Courtesy of Ellen Frankel.

In Brief

Ellen Frankel is a feminist Jewish pioneer in business and cultural arts. As the first woman CEO of the Jewish Publication Society, she re-established the publishing house as a major player in contemporary American Judaism and shepherded more than 200 books through publication, many of which won National Jewish Book Awards. She is the author of several books, including The Five Books of Miriam, a classic feminist retelling and woman’s commentary on the Five Books of Moses, the Torah, and has written several librettos, including “Sarah” and “Hannah.” She continues to serve as a model of a Jewish woman who has shattered the proverbial glass ceiling.

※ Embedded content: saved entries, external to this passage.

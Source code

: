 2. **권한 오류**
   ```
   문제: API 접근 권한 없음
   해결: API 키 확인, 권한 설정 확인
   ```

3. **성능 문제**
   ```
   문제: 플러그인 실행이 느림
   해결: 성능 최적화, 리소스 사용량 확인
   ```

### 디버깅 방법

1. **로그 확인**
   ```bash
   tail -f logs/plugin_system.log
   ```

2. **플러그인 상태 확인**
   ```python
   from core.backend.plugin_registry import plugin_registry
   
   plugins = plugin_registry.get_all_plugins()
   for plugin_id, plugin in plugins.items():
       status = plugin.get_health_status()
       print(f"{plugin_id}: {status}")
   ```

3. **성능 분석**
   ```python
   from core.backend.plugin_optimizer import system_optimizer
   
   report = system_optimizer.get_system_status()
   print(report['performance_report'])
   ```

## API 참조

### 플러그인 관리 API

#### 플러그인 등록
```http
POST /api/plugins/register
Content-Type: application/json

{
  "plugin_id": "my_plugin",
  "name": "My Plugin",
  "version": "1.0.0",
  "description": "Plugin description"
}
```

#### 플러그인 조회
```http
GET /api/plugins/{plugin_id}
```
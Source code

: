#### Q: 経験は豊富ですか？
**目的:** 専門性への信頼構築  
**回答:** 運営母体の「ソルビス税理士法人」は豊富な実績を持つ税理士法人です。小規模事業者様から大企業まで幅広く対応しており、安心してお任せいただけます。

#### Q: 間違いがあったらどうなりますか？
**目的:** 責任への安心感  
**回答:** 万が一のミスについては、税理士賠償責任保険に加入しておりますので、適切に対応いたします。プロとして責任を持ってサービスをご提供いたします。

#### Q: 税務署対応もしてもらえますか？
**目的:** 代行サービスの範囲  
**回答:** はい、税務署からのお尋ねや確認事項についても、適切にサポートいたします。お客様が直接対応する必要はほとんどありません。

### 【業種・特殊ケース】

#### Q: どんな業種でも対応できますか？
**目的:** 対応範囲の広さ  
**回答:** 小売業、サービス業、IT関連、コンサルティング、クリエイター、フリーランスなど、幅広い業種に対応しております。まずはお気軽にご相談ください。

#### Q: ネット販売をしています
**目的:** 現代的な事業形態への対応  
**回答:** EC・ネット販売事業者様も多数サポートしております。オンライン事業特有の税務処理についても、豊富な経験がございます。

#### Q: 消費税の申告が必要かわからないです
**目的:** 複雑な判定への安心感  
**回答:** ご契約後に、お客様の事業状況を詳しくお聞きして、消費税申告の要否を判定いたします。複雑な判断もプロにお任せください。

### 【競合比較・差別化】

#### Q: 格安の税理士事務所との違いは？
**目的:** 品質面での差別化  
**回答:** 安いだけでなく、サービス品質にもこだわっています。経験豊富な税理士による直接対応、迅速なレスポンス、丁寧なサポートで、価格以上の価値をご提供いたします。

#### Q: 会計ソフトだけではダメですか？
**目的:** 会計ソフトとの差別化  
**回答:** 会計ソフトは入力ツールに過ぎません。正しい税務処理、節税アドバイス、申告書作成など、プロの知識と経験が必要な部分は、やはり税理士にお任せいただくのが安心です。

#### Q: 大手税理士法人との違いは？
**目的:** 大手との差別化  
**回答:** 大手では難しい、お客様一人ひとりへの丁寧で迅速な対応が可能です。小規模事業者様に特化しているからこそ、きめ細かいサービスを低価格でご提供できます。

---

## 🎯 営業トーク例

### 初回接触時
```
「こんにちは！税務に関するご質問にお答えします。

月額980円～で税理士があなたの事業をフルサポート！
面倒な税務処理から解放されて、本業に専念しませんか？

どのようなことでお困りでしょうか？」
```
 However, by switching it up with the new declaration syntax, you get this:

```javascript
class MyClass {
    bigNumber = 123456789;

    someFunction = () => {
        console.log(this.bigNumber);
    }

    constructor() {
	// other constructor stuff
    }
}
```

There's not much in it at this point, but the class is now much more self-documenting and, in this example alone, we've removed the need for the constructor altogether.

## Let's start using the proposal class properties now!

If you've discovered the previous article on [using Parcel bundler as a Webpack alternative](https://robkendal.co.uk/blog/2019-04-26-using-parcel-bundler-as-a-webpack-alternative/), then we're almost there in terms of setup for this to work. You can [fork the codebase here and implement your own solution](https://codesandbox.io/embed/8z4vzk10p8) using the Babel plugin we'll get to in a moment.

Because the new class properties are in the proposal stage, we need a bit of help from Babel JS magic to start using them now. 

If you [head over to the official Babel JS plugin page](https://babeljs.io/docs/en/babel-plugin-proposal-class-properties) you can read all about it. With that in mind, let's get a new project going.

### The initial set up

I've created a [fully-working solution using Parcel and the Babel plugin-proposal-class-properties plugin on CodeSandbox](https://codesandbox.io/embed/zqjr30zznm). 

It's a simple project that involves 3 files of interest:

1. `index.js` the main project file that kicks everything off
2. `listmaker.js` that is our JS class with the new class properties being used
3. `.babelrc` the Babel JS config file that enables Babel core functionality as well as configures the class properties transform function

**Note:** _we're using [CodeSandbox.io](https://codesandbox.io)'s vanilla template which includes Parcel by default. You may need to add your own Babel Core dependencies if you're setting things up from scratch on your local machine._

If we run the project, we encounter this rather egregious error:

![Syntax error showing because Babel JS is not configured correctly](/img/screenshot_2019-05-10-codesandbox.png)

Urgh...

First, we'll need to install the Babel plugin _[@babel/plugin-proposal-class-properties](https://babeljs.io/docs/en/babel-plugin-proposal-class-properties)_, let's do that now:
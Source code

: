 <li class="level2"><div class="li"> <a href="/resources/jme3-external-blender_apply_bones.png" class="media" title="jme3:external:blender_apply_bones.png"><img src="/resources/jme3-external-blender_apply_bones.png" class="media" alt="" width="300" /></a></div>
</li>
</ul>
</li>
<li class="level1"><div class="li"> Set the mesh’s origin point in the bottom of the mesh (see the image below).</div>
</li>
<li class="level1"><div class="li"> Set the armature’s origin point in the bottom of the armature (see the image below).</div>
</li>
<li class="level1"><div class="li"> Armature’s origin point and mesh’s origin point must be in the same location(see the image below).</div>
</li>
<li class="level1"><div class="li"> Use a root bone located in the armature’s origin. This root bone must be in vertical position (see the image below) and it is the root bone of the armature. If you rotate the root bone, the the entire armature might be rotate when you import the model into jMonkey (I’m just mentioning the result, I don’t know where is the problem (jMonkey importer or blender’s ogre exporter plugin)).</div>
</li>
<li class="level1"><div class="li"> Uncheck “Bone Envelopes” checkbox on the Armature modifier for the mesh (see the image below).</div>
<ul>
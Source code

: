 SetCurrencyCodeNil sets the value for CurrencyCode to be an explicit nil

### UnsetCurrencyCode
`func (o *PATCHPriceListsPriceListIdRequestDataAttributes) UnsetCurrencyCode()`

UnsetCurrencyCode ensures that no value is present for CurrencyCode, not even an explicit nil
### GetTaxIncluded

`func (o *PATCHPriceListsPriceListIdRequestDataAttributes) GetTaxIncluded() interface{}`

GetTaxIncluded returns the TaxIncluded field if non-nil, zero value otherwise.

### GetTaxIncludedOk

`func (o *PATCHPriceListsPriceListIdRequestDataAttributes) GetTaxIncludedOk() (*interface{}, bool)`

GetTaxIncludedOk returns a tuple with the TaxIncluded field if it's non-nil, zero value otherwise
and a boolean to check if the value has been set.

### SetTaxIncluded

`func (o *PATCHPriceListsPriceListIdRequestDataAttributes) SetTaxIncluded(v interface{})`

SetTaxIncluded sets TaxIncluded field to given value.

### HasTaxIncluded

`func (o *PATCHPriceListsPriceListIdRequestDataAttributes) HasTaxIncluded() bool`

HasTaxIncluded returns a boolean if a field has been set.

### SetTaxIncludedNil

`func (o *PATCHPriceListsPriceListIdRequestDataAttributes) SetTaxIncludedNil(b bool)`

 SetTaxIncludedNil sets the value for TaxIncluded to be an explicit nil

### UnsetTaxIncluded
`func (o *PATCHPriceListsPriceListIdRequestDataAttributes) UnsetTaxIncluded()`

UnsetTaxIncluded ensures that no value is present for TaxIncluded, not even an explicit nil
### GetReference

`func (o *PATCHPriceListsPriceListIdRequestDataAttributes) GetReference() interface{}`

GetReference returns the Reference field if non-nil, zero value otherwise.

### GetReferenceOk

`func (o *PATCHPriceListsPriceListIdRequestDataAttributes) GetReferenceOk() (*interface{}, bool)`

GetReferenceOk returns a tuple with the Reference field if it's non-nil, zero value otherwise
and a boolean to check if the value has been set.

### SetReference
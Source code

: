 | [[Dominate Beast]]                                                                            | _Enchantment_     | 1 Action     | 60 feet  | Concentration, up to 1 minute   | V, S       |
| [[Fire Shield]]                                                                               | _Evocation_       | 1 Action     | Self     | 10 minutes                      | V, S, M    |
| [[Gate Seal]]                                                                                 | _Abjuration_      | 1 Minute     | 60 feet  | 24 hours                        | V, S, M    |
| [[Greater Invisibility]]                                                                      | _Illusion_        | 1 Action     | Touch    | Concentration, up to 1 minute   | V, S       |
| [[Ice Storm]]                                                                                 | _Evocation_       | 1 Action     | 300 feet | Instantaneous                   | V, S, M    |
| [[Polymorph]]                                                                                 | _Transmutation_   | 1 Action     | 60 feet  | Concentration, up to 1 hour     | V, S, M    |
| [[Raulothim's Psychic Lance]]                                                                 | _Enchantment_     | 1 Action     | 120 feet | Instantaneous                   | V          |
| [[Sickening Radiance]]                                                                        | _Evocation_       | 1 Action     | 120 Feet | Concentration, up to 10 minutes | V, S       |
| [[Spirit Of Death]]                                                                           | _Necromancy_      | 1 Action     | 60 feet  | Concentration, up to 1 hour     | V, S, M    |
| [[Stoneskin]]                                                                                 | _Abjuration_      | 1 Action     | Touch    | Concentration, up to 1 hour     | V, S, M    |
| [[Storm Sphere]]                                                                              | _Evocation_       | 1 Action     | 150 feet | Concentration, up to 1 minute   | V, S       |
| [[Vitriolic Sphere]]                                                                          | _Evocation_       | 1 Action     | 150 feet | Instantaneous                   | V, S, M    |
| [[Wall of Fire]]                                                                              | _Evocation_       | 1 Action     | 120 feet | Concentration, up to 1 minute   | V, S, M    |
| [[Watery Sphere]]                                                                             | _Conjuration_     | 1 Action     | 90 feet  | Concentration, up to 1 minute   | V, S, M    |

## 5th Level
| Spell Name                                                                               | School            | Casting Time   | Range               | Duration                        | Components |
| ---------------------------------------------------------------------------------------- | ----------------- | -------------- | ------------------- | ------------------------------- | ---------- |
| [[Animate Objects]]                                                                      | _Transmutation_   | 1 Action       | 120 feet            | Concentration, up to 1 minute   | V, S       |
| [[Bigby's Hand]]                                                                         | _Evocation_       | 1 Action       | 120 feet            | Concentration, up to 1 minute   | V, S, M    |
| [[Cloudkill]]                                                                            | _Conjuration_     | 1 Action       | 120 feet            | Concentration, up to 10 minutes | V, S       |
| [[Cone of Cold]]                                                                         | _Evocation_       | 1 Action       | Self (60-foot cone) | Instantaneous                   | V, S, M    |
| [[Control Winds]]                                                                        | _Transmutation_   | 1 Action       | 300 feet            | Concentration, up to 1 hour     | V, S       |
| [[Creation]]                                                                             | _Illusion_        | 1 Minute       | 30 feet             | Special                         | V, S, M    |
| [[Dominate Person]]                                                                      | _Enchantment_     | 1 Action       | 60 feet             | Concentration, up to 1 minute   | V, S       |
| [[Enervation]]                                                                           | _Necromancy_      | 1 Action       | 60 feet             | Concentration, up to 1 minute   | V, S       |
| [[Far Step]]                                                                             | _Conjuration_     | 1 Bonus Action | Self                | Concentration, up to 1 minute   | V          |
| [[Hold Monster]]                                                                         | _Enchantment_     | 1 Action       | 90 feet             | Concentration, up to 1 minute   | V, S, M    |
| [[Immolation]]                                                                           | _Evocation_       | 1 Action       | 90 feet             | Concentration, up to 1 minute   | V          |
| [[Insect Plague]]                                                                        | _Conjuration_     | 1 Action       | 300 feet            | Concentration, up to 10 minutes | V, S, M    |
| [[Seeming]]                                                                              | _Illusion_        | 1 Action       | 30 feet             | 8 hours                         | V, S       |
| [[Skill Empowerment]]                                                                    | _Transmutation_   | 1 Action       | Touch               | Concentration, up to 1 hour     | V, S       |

Early Life, Education, Family, and Lay Leadership

Ellen Frankel was born in New York City on May 22, 1951. She was the first of two daughters of David Frankel and Ann (Frieda) Frankel (née Gordon). Frankel was almost three years old when her sister, Barbara, was born. She lived in New York until the age of seven and then in Metuchen, New Jersey, until she finished high school. Frankel attended the University of Michigan, where she was the James Angell Scholar, and graduated Phi Beta Kappa in 1973 with a B. A. in Comparative Literature. She earned her Ph.D. in Comparative Literature from Princeton University in 1978, writing on “Allegory and Irony in the works of Edgar Allen Poe and Charles Baudelaire.” While still a graduate student at Princeton, she taught writing classes to Princeton staff as part of their extension program.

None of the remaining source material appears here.